Alan confirmed that wheelchair services do not come within the government’s 18 week target for treatment, but suggested that the Board should keep campaigning on the issue as it will help it become an increased priority with local Primary Care Trusts, and the NHS framework generally.

During an in-depth question and answer session, Alan highlighted the work the Government has already achieved through programmes such as Aiming High for Disabled Children and the recently published Child Health Strategy. He then went on to say that because of decentralisation of Government, money for local health services like wheelchair provision cannot be ring-fenced.

Alan assured the whizz-kidz Board that he was working closely with Ed Balls, Secretary of State for Children, Schools and Families, to ensure all primary care trusts in England understood that the recently announced additional funds need to reach disabled children’s services.

Chair of Kidz Board, Jamie Green, added:

“It was great to meet Alan today and he seemed really keen to hear our views and about our experiences of using local wheelchair services. Hopefully he will take on board what the young people said today and that this will go a long way to improving the situation in ways that mean real change for young disabled people everywhere.”

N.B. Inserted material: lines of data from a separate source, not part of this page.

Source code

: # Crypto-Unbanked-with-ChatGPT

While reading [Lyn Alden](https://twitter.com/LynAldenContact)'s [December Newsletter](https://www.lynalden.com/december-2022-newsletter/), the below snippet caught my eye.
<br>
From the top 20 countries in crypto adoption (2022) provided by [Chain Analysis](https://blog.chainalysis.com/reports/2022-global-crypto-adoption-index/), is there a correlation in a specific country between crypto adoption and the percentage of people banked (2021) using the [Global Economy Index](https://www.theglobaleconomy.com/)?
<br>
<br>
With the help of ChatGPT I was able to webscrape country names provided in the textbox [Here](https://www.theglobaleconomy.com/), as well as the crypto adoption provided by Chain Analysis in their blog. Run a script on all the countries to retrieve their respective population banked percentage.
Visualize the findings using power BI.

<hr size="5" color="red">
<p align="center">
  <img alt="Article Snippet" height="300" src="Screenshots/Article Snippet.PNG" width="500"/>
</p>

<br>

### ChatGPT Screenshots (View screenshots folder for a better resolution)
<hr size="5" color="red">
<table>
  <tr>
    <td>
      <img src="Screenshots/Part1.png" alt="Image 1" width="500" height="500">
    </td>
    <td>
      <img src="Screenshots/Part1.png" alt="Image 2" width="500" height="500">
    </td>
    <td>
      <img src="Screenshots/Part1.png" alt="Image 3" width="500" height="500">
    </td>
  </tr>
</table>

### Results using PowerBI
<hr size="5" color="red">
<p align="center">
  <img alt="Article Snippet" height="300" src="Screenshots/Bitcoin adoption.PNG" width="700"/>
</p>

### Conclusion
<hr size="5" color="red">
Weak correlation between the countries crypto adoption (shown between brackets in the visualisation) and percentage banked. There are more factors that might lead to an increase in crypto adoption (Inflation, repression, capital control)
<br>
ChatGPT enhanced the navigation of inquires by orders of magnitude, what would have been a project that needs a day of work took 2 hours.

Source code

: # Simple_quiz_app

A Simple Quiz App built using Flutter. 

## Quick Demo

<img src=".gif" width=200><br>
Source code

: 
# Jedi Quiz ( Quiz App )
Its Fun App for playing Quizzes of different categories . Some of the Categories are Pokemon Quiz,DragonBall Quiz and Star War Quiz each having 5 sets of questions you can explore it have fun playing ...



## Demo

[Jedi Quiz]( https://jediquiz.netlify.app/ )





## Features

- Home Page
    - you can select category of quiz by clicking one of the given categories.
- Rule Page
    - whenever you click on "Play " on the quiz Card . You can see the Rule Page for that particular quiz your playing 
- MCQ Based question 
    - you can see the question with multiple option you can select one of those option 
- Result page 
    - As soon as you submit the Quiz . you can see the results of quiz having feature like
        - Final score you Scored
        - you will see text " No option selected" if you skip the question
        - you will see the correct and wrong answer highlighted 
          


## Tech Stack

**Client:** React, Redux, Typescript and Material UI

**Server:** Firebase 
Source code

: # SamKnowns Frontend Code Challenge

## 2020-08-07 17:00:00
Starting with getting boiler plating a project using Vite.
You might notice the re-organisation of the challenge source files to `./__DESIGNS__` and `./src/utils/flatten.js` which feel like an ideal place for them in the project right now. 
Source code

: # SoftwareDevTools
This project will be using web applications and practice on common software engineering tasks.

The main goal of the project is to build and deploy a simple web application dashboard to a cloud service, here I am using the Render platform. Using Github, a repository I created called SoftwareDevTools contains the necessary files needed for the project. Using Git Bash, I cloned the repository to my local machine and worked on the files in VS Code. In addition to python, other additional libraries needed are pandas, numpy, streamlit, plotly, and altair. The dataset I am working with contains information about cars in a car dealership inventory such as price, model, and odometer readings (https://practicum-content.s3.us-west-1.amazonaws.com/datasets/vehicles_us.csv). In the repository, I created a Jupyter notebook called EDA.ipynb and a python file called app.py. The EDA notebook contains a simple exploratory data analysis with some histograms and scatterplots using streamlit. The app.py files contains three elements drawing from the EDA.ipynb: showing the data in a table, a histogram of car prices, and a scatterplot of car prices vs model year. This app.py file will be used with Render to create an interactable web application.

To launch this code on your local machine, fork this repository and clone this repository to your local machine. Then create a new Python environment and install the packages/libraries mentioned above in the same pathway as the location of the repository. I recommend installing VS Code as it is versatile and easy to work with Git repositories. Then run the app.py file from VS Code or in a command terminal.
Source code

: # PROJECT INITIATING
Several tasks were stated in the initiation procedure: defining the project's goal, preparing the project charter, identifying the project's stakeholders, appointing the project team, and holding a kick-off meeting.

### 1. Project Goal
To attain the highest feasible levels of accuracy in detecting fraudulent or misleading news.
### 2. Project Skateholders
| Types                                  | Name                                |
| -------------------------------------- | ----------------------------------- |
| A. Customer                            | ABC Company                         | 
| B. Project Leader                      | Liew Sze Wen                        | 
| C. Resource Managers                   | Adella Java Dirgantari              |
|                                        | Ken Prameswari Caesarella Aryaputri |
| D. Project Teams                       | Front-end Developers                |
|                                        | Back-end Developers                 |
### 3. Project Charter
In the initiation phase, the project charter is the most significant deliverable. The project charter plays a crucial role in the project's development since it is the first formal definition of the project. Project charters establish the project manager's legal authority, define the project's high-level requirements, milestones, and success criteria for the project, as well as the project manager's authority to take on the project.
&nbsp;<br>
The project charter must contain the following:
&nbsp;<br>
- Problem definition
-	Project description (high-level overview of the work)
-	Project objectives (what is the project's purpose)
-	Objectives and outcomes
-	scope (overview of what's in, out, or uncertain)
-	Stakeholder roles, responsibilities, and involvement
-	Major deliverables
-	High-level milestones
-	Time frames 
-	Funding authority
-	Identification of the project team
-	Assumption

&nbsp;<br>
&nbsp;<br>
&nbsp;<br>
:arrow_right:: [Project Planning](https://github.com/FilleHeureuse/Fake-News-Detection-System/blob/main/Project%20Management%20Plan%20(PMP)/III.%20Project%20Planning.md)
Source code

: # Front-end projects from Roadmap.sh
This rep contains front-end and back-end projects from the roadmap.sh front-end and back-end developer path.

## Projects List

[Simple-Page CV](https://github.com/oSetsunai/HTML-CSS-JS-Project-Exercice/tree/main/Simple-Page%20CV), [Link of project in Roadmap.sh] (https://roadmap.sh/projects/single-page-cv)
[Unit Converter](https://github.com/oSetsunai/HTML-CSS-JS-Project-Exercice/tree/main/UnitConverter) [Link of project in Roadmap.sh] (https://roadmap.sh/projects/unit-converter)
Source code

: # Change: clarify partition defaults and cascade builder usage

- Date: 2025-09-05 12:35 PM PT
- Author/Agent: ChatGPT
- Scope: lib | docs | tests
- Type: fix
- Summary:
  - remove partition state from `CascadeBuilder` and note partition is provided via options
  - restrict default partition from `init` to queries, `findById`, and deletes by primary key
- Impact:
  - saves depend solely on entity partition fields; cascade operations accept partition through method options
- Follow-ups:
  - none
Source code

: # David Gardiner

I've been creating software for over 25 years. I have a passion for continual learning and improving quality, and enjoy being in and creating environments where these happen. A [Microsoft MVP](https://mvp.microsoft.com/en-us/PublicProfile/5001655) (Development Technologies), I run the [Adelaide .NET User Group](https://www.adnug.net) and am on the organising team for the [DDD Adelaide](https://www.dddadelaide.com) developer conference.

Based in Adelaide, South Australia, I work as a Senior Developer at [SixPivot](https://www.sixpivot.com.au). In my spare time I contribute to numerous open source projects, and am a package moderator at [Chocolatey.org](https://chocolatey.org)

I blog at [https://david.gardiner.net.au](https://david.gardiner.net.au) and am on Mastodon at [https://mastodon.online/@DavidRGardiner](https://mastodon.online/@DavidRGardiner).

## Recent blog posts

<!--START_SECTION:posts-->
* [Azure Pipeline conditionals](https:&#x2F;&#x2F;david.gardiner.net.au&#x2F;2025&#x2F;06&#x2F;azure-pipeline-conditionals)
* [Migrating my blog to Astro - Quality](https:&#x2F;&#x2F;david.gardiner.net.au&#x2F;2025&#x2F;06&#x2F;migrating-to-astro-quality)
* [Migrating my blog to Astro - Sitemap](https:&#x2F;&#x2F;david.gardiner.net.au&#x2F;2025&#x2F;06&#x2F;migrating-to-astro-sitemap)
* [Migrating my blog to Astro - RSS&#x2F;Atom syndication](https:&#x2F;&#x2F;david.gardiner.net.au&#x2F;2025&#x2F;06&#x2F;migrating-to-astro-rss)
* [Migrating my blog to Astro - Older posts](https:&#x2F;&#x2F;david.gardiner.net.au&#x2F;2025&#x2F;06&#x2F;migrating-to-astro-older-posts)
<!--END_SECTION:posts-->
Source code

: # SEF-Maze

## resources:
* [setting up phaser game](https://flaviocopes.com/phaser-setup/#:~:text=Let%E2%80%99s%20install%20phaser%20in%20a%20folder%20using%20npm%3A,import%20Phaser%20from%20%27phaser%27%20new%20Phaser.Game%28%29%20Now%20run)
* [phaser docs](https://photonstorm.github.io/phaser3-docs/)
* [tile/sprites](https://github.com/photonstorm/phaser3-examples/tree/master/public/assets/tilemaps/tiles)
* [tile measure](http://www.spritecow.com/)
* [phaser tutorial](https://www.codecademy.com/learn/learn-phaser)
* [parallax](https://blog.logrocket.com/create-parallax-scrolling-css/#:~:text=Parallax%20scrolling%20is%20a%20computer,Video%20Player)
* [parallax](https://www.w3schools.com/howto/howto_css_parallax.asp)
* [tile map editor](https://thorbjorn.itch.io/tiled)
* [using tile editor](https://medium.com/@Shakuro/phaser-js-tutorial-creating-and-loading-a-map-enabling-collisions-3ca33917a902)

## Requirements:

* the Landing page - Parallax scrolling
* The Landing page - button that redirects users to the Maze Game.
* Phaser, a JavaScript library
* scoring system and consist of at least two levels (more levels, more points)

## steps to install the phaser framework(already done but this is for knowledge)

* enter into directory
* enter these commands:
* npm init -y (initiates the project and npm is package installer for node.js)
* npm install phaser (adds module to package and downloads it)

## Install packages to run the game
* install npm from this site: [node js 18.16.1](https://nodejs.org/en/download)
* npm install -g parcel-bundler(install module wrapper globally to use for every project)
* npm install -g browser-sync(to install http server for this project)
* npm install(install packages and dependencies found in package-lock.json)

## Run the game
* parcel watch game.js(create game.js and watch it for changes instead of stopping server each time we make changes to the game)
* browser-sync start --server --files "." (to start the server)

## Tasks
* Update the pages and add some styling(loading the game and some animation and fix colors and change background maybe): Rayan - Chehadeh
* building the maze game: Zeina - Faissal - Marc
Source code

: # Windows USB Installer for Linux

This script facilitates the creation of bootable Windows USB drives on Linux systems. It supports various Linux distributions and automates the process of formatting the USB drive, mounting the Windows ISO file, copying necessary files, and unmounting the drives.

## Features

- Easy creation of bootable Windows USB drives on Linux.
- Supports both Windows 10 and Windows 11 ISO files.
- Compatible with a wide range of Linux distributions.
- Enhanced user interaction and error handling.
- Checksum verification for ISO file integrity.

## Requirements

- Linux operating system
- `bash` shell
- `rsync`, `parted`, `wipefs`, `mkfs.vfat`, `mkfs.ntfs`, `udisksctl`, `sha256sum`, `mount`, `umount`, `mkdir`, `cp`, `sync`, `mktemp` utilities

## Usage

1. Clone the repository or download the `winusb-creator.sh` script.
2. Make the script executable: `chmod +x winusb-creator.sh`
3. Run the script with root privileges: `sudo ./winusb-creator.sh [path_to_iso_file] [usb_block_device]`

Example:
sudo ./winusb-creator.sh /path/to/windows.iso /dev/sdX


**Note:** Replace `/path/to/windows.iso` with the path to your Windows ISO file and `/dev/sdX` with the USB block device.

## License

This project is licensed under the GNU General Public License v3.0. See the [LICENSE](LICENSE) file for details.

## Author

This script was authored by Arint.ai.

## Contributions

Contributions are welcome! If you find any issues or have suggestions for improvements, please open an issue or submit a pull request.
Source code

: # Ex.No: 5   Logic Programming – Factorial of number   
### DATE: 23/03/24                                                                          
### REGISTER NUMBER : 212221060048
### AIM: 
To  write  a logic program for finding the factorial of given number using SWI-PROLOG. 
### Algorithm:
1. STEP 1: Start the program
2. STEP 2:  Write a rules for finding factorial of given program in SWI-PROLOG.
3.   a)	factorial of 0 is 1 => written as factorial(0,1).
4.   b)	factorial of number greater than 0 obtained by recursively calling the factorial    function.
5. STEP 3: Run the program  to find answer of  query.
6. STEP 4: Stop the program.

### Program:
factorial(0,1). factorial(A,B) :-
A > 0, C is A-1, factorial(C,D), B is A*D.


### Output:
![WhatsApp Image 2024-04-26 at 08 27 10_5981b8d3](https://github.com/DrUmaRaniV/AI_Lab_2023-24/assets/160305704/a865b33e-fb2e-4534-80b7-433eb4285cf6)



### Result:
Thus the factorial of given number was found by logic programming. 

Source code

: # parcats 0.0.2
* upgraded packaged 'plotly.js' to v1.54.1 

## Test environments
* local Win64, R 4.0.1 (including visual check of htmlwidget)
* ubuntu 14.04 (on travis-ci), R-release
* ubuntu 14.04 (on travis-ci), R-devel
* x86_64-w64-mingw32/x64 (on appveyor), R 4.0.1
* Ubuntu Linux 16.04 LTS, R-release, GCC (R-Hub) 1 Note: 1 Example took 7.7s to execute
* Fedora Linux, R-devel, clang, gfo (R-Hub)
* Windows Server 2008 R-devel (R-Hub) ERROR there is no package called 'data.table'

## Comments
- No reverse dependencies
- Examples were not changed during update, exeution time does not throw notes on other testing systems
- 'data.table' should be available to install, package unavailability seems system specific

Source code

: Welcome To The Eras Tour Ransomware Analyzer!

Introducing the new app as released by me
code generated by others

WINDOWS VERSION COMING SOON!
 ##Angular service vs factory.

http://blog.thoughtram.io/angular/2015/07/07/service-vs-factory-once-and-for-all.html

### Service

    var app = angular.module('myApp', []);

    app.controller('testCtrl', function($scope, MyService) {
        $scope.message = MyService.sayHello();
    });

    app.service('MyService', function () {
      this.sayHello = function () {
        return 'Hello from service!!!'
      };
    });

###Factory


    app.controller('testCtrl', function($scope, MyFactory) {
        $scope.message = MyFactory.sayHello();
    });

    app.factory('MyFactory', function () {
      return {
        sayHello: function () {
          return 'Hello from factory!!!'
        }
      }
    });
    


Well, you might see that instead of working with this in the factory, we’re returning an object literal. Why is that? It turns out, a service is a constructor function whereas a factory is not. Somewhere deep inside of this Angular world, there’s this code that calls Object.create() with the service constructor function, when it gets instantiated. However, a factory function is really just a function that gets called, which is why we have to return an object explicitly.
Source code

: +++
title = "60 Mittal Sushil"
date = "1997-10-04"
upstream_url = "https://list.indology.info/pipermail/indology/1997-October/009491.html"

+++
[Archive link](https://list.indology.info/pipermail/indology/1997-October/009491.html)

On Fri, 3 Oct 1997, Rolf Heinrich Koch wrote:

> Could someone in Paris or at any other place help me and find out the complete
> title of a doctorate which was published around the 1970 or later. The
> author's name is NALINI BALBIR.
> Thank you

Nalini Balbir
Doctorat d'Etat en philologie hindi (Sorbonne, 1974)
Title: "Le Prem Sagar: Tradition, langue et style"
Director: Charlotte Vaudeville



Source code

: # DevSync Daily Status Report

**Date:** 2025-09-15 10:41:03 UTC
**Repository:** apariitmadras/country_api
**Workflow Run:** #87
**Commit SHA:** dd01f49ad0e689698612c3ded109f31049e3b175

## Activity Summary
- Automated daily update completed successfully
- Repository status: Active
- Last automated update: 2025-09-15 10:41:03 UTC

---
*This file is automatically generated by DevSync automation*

The Kidz Board also leads the charity’s Ambassador Network, which gives young wheelchair-users up to the age of 25 the opportunity to campaign locally and nationally on issues they feel strongly about, and promotes peer-to-peer learning and development. It also offers bespoke training and work-placements to empower disabled young people with the confidence and independence to prepare for further education and employment.

Whizz-Kidz has recently been awarded £2.8 million in lottery funding to help support and develop its young Ambassador Network across England over the next five years.